Immune-related adverse events with ICPIs are frequent[2]. However, rare cases such as polyserositis with oedema – partly responsive to steroids – in combination with other adverse events such as hepatitis and thyroiditis, along with tumour progression after discontinuation of ICPIs, have been less frequently documented in case series[3]. The clinical manifestations of our patient are peculiar and suggest a severe endothelial dysfunction, both vascular and lymphatic. Based on the adverse drug reactions (ADR) probability scale[4], which yielded a total score of 5 indicating a probable ADR, we reasonably associated these signs and symptoms with the administration of nivolumab treatment.

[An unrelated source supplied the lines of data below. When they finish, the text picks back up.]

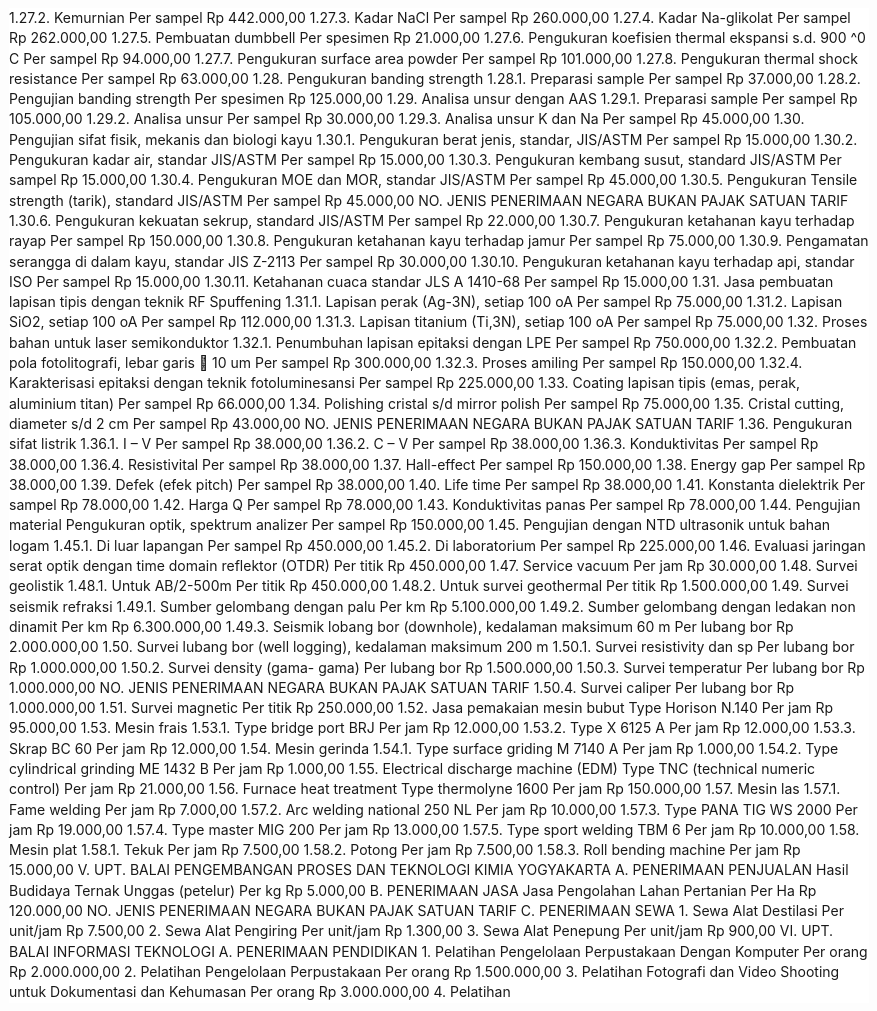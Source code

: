 1.27.2. Kemurnian Per sampel Rp 442.000,00 1.27.3. Kadar NaCl Per sampel Rp 260.000,00 1.27.4. Kadar Na-glikolat Per sampel Rp 262.000,00 1.27.5. Pembuatan dumbbell Per spesimen Rp 21.000,00 1.27.6. Pengukuran koefisien thermal ekspansi s.d. 900 ^0 C Per sampel Rp 94.000,00 1.27.7. Pengukuran surface area powder Per sampel Rp 101.000,00 1.27.8. Pengukuran thermal shock resistance Per sampel Rp 63.000,00 1.28. Pengukuran banding strength 1.28.1. Preparasi sample Per sampel Rp 37.000,00 1.28.2. Pengujian banding strength Per spesimen Rp 125.000,00 1.29. Analisa unsur dengan AAS 1.29.1. Preparasi sample Per sampel Rp 105.000,00 1.29.2. Analisa unsur Per sampel Rp 30.000,00 1.29.3. Analisa unsur K dan Na Per sampel Rp 45.000,00 1.30. Pengujian sifat fisik, mekanis dan biologi kayu 1.30.1. Pengukuran berat jenis, standar, JIS/ASTM Per sampel Rp 15.000,00 1.30.2. Pengukuran kadar air, standar JIS/ASTM Per sampel Rp 15.000,00 1.30.3. Pengukuran kembang susut, standard JIS/ASTM Per sampel Rp 15.000,00 1.30.4. Pengukuran MOE dan MOR, standar JIS/ASTM Per sampel Rp 45.000,00 1.30.5. Pengukuran Tensile strength (tarik), standard JIS/ASTM Per sampel Rp 45.000,00 NO. JENIS PENERIMAAN NEGARA BUKAN PAJAK SATUAN TARIF 1.30.6. Pengukuran kekuatan sekrup, standard JIS/ASTM Per sampel Rp 22.000,00 1.30.7. Pengukuran ketahanan kayu terhadap rayap Per sampel Rp 150.000,00 1.30.8. Pengukuran ketahanan kayu terhadap jamur Per sampel Rp 75.000,00 1.30.9. Pengamatan serangga di dalam kayu, standar JIS Z-2113 Per sampel Rp 30.000,00 1.30.10. Pengukuran ketahanan kayu terhadap api, standar ISO Per sampel Rp 15.000,00 1.30.11. Ketahanan cuaca standar JLS A 1410-68 Per sampel Rp 15.000,00 1.31. Jasa pembuatan lapisan tipis dengan teknik RF Spuffening 1.31.1. Lapisan perak (Ag-3N), setiap 100 oA Per sampel Rp 75.000,00 1.31.2. Lapisan SiO2, setiap 100 oA Per sampel Rp 112.000,00 1.31.3. Lapisan titanium (Ti,3N), setiap 100 oA Per sampel Rp 75.000,00 1.32. Proses bahan untuk laser semikonduktor 1.32.1. Penumbuhan lapisan epitaksi dengan LPE Per sampel Rp 750.000,00 1.32.2. Pembuatan pola fotolitografi, lebar garis  10 um Per sampel Rp 300.000,00 1.32.3. Proses amiling Per sampel Rp 150.000,00 1.32.4. Karakterisasi epitaksi dengan teknik fotoluminesansi Per sampel Rp 225.000,00 1.33. Coating lapisan tipis (emas, perak, aluminium titan) Per sampel Rp 66.000,00 1.34. Polishing cristal s/d mirror polish Per sampel Rp 75.000,00 1.35. Cristal cutting, diameter s/d 2 cm Per sampel Rp 43.000,00 NO. JENIS PENERIMAAN NEGARA BUKAN PAJAK SATUAN TARIF 1.36. Pengukuran sifat listrik 1.36.1. I – V Per sampel Rp 38.000,00 1.36.2. C – V Per sampel Rp 38.000,00 1.36.3. Konduktivitas Per sampel Rp 38.000,00 1.36.4. Resistivital Per sampel Rp 38.000,00 1.37. Hall-effect Per sampel Rp 150.000,00 1.38. Energy gap Per sampel Rp 38.000,00 1.39. Defek (efek pitch) Per sampel Rp 38.000,00 1.40. Life time Per sampel Rp 38.000,00 1.41. Konstanta dielektrik Per sampel Rp 78.000,00 1.42. Harga Q Per sampel Rp 78.000,00 1.43. Konduktivitas panas Per sampel Rp 78.000,00 1.44. Pengujian material Pengukuran optik, spektrum analizer Per sampel Rp 150.000,00 1.45. Pengujian dengan NTD ultrasonik untuk bahan logam 1.45.1. Di luar lapangan Per sampel Rp 450.000,00 1.45.2. Di laboratorium Per sampel Rp 225.000,00 1.46. Evaluasi jaringan serat optik dengan time domain reflektor (OTDR) Per titik Rp 450.000,00 1.47. Service vacuum Per jam Rp 30.000,00 1.48. Survei geolistik 1.48.1. Untuk AB/2-500m Per titik Rp 450.000,00 1.48.2. Untuk survei geothermal Per titik Rp 1.500.000,00 1.49. Survei seismik refraksi 1.49.1. Sumber gelombang dengan palu Per km Rp 5.100.000,00 1.49.2. Sumber gelombang dengan ledakan non dinamit Per km Rp 6.300.000,00 1.49.3. Seismik lobang bor (downhole), kedalaman maksimum 60 m Per lubang bor Rp 2.000.000,00 1.50. Survei lubang bor (well logging), kedalaman maksimum 200 m 1.50.1. Survei resistivity dan sp Per lubang bor Rp 1.000.000,00 1.50.2. Survei density (gama- gama) Per lubang bor Rp 1.500.000,00 1.50.3. Survei temperatur Per lubang bor Rp 1.000.000,00 NO. JENIS PENERIMAAN NEGARA BUKAN PAJAK SATUAN TARIF 1.50.4. Survei caliper Per lubang bor Rp 1.000.000,00 1.51. Survei magnetic Per titik Rp 250.000,00 1.52. Jasa pemakaian mesin bubut Type Horison N.140 Per jam Rp 95.000,00 1.53. Mesin frais 1.53.1. Type bridge port BRJ Per jam Rp 12.000,00 1.53.2. Type X 6125 A Per jam Rp 12.000,00 1.53.3. Skrap BC 60 Per jam Rp 12.000,00 1.54. Mesin gerinda 1.54.1. Type surface griding M 7140 A Per jam Rp 1.000,00 1.54.2. Type cylindrical grinding ME 1432 B Per jam Rp 1.000,00 1.55. Electrical discharge machine (EDM) Type TNC (technical numeric control) Per jam Rp 21.000,00 1.56. Furnace heat treatment Type thermolyne 1600 Per jam Rp 150.000,00 1.57. Mesin las 1.57.1. Fame welding Per jam Rp 7.000,00 1.57.2. Arc welding national 250 NL Per jam Rp 10.000,00 1.57.3. Type PANA TIG WS 2000 Per jam Rp 19.000,00 1.57.4. Type master MIG 200 Per jam Rp 13.000,00 1.57.5. Type sport welding TBM 6 Per jam Rp 10.000,00 1.58. Mesin plat 1.58.1. Tekuk Per jam Rp 7.500,00 1.58.2. Potong Per jam Rp 7.500,00 1.58.3. Roll bending machine Per jam Rp 15.000,00 V. UPT. BALAI PENGEMBANGAN PROSES DAN TEKNOLOGI KIMIA YOGYAKARTA A. PENERIMAAN PENJUALAN Hasil Budidaya Ternak Unggas (petelur) Per kg Rp 5.000,00 B. PENERIMAAN JASA Jasa Pengolahan Lahan Pertanian Per Ha Rp 120.000,00 NO. JENIS PENERIMAAN NEGARA BUKAN PAJAK SATUAN TARIF C. PENERIMAAN SEWA 1. Sewa Alat Destilasi Per unit/jam Rp 7.500,00 2. Sewa Alat Pengiring Per unit/jam Rp 1.300,00 3. Sewa Alat Penepung Per unit/jam Rp 900,00 VI. UPT. BALAI INFORMASI TEKNOLOGI A. PENERIMAAN PENDIDIKAN 1. Pelatihan Pengelolaan Perpustakaan Dengan Komputer Per orang Rp 2.000.000,00 2. Pelatihan Pengelolaan Perpustakaan Per orang Rp 1.500.000,00 3. Pelatihan Fotografi dan Video Shooting untuk Dokumentasi dan Kehumasan Per orang Rp 3.000.000,00 4. Pelatihan
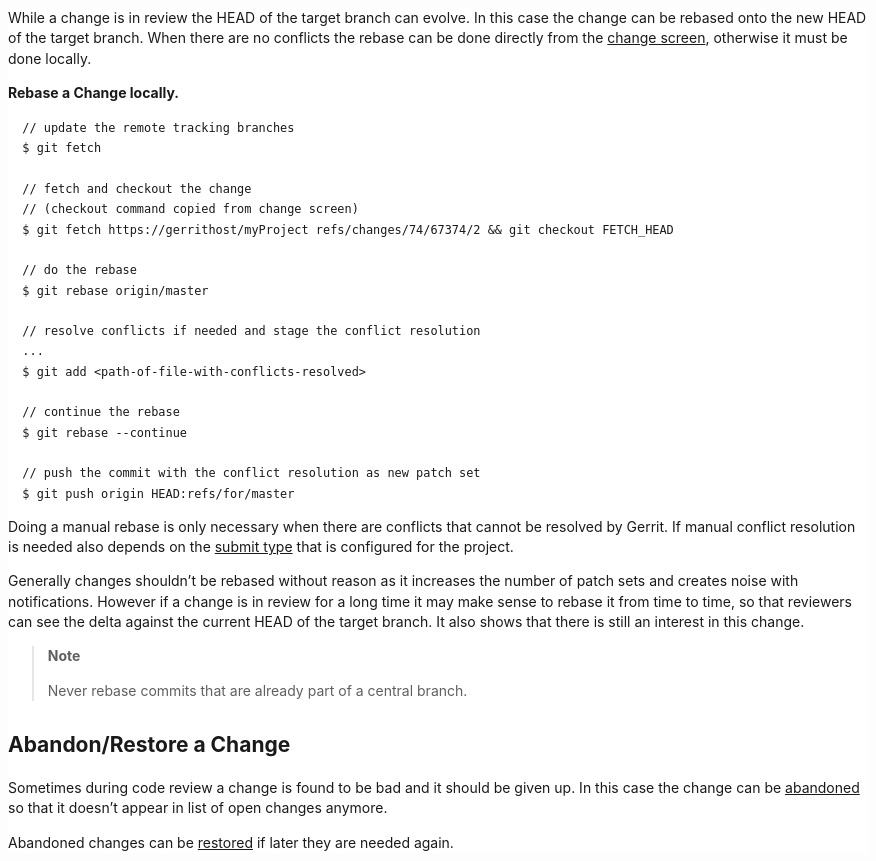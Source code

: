 While a change is in review the HEAD of the target branch can evolve. In
this case the change can be rebased onto the new HEAD of the target
branch. When there are no conflicts the rebase can be done directly from
the [change screen](user-review-ui.html#rebase), otherwise it must be
done locally.

**Rebase a Change locally.**

``` 
  // update the remote tracking branches
  $ git fetch

  // fetch and checkout the change
  // (checkout command copied from change screen)
  $ git fetch https://gerrithost/myProject refs/changes/74/67374/2 && git checkout FETCH_HEAD

  // do the rebase
  $ git rebase origin/master

  // resolve conflicts if needed and stage the conflict resolution
  ...
  $ git add <path-of-file-with-conflicts-resolved>

  // continue the rebase
  $ git rebase --continue

  // push the commit with the conflict resolution as new patch set
  $ git push origin HEAD:refs/for/master
```

Doing a manual rebase is only necessary when there are conflicts that
cannot be resolved by Gerrit. If manual conflict resolution is needed
also depends on the [submit type](intro-project-owner.html#submit-type)
that is configured for the project.

Generally changes shouldn’t be rebased without reason as it increases
the number of patch sets and creates noise with notifications. However
if a change is in review for a long time it may make sense to rebase it
from time to time, so that reviewers can see the delta against the
current HEAD of the target branch. It also shows that there is still an
interest in this change.

> **Note**
> 
> Never rebase commits that are already part of a central branch.

## Abandon/Restore a Change

Sometimes during code review a change is found to be bad and it should
be given up. In this case the change can be
[abandoned](user-review-ui.html#abandon) so that it doesn’t appear in
list of open changes anymore.

Abandoned changes can be [restored](user-review-ui.html#restore) if
later they are needed again.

Some case reports described polyserositis consistent with secondary capillary leak syndrome[5,6], but in our case typical signs such as hypotension and haemoconcentration were not present.

Additionally, the identification of isolated brain metastases occurred five months after the initial admission. Notably, only a few instances of chylous ascites associated with chylothorax have been previously reported[7], with another patient developing solely chylothorax[8]. In all these cases, high-dose IV steroids were used with a wide range of clinical responses; different immunomodulating therapy trials were given, obtaining complete remission in one case.

CONCLUSION

A considerable percentage of oncological patients are eligible for ICPIs[9], therefore adverse events – including extremely rare toxicities – are expected to increase. Parameters to identify patients at risk of severe toxicities and prospective data about different immunomodulating therapies efficacy are still lacking. Further studies on the likelihood of response and the risk of toxicity are needed to evaluate the risk/benefit ratio of treatment with ICPIs.